We are excited to announce the launch of Flink SQL on StreamNative Cloud. Flink SQL on StreamNative Cloud (aka “Flink SQL”) provides an intuitive and interactive SQL interface that reduces the complexity of building real-time data queries on Apache Pulsar. StreamNative is Cloud Partners with Ververica, the original developers of and the company behind Apache Flink. This partnership has enabled a close collaboration and integration and has helped us to create a powerful, turnkey platform for real time data insights.
Why Apache Flink and Flink SQL?
Apache Flink is a distributed, stream data processing engine that provides high throughput, low latency data processing, powerful abstractions and operational flexibility. With Apache Flink, users can easily develop and deploy event-driven applications, data analytics jobs, and data pipelines to handle real-time and historical data in complex distributed systems. Because of its powerful functionality and mature community, Apache Flink is widely adopted globally by some of the largest and most successful data-driven enterprises, including Alibaba, Netflix, and Uber.
Flink SQL provides relational abstractions of events stored in Apache Pulsar. It supports SQL standards for unified stream and batch processing. With Flink SQL, users can write SQL queries and access key insights from their real-time data, without having to write a line of Java or Python.

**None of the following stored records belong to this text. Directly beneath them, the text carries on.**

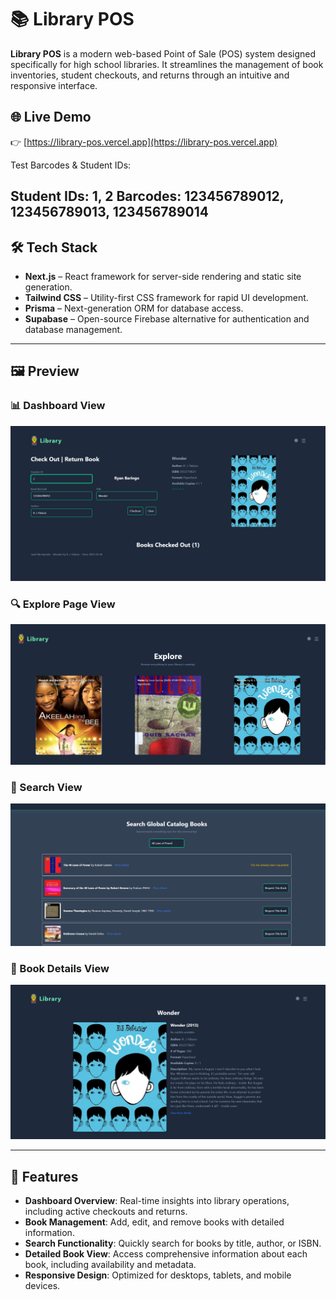 # 📚 Library POS

**Library POS** is a modern web-based Point of Sale (POS) system designed specifically for high school libraries. It streamlines the management of book inventories, student checkouts, and returns through an intuitive and responsive interface.

## 🌐 Live Demo

👉 [https://library-pos.vercel.app](https://library-pos.vercel.app)

Test Barcodes & Student IDs:

**Student IDs:** 1, 2
**Barcodes**: 123456789012, 123456789013, 123456789014
---

## 🛠️ Tech Stack

* **Next.js** – React framework for server-side rendering and static site generation.
* **Tailwind CSS** – Utility-first CSS framework for rapid UI development.
* **Prisma** – Next-generation ORM for database access.
* **Supabase** – Open-source Firebase alternative for authentication and database management.
---

## 🖼️ Preview

### 📊 Dashboard View

![Dashboard View](./{57206C24-341C-43BE-BBDD-2875B79B7560}.png)

### 🔍 Explore Page View

![Explore Page View](./{11B54F58-8BC4-4A04-A4B7-4EAE4D76C822}.png)

### 🔎 Search View

![Search View](./{2EF18C1D-6F6B-4648-8454-8D2E952CB452}.png)

### 📖 Book Details View

![Book Details View](./{9937F1C5-34C6-44FF-B686-CB349256BB6D}.png)

---

## 🚀 Features

* **Dashboard Overview**: Real-time insights into library operations, including active checkouts and returns.
* **Book Management**: Add, edit, and remove books with detailed information.
* **Search Functionality**: Quickly search for books by title, author, or ISBN.
* **Detailed Book View**: Access comprehensive information about each book, including availability and metadata.
* **Responsive Design**: Optimized for desktops, tablets, and mobile devices.
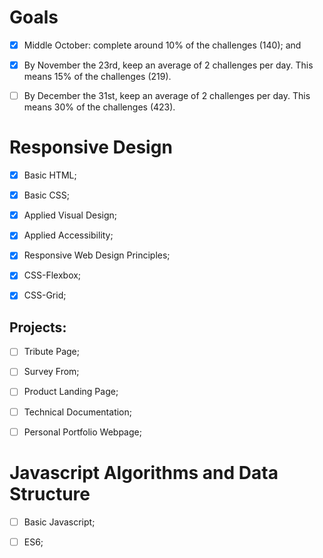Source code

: # Goals

- [x] Middle October: complete around 10% of the challenges (140); and

- [x] By November the 23rd, keep an average of 2 challenges per day. This means 15% of the challenges (219).

- [ ] By December the 31st, keep an average of 2 challenges per day. This means 30% of the challenges (423).

# Responsive Design

- [x] Basic HTML;

- [x] Basic CSS;

- [x] Applied Visual Design;

- [x] Applied Accessibility;

- [x] Responsive Web Design Principles;

- [x] CSS-Flexbox;

- [x] CSS-Grid;

## Projects:

- [ ] Tribute Page; 
- [ ] Survey From;
- [ ] Product Landing Page;
- [ ] Technical Documentation;
- [ ] Personal Portfolio Webpage;


# Javascript Algorithms and Data Structure

- [ ] Basic Javascript;

- [ ] ES6;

With a powerful execution engine and simple abstraction layer, Apache Flink and Flink SQL provide a distributed, real-time data processing solution with low development and maintenance costs. With Pulsar and Flink, StreamNative offers both stream storage and stream compute for a complete streaming solution.
Flink + Pulsar: A cloud-native streaming platform for infinite data streams
The need for real-time data insights has never been more critical. But data insights aren’t limited to real-time data. Companies also need to integrate and understand large amounts of historical data in order to gain a complete picture of their business. This requires the ability to capture, store and compute both real-time and historical data.

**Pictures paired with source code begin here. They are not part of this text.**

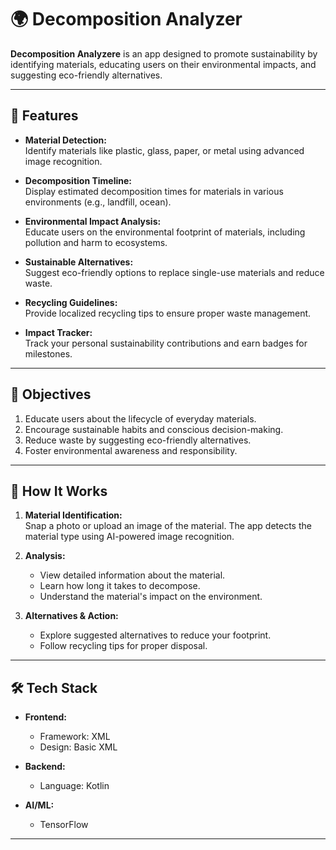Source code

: # 🌍 Decomposition Analyzer 
**Decomposition Analyzere** is an app designed to promote sustainability by identifying materials, educating users on their environmental impacts, and suggesting eco-friendly alternatives.  

---

## 📱 Features  
- **Material Detection:**  
  Identify materials like plastic, glass, paper, or metal using advanced image recognition.  

- **Decomposition Timeline:**  
  Display estimated decomposition times for materials in various environments (e.g., landfill, ocean).  

- **Environmental Impact Analysis:**  
  Educate users on the environmental footprint of materials, including pollution and harm to ecosystems.  

- **Sustainable Alternatives:**  
  Suggest eco-friendly options to replace single-use materials and reduce waste.  

- **Recycling Guidelines:**  
  Provide localized recycling tips to ensure proper waste management.  

- **Impact Tracker:**  
  Track your personal sustainability contributions and earn badges for milestones.  

---

## 🎯 Objectives  
1. Educate users about the lifecycle of everyday materials.  
2. Encourage sustainable habits and conscious decision-making.  
3. Reduce waste by suggesting eco-friendly alternatives.  
4. Foster environmental awareness and responsibility.  

---

## 🚀 How It Works  
1. **Material Identification:**  
   Snap a photo or upload an image of the material. The app detects the material type using AI-powered image recognition.  

2. **Analysis:**  
   - View detailed information about the material.  
   - Learn how long it takes to decompose.  
   - Understand the material's impact on the environment.  

3. **Alternatives & Action:**  
   - Explore suggested alternatives to reduce your footprint.  
   - Follow recycling tips for proper disposal.  

---

## 🛠️ Tech Stack  
- **Frontend:**  
  - Framework: XML
  - Design: Basic XML

- **Backend:**  
  - Language:  Kotlin

- **AI/ML:**  
  - TensorFlow

---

Pulsar’s tiered storage model provides the storage capabilities required for both batch and stream processing, enabling StreamNative Cloud to offer unified storage. Integrating Apache Flink and Flink SQL enables us to offer unified batch and stream processing, and Flink SQL simplifies the execution.
In a streaming-first world, the core abstraction of data is the infinite stream. The tables are derived from the stream and updated continuously as new data arrives in the stream. Apache Pulsar is the storage for infinite streams and Apache Flink is the engine that creates the materialized views in the form of streaming tables. You can then run streaming queries to perform continuous transformations, or run batch queries against streaming tables to get the latest value for every key in the stream in real time.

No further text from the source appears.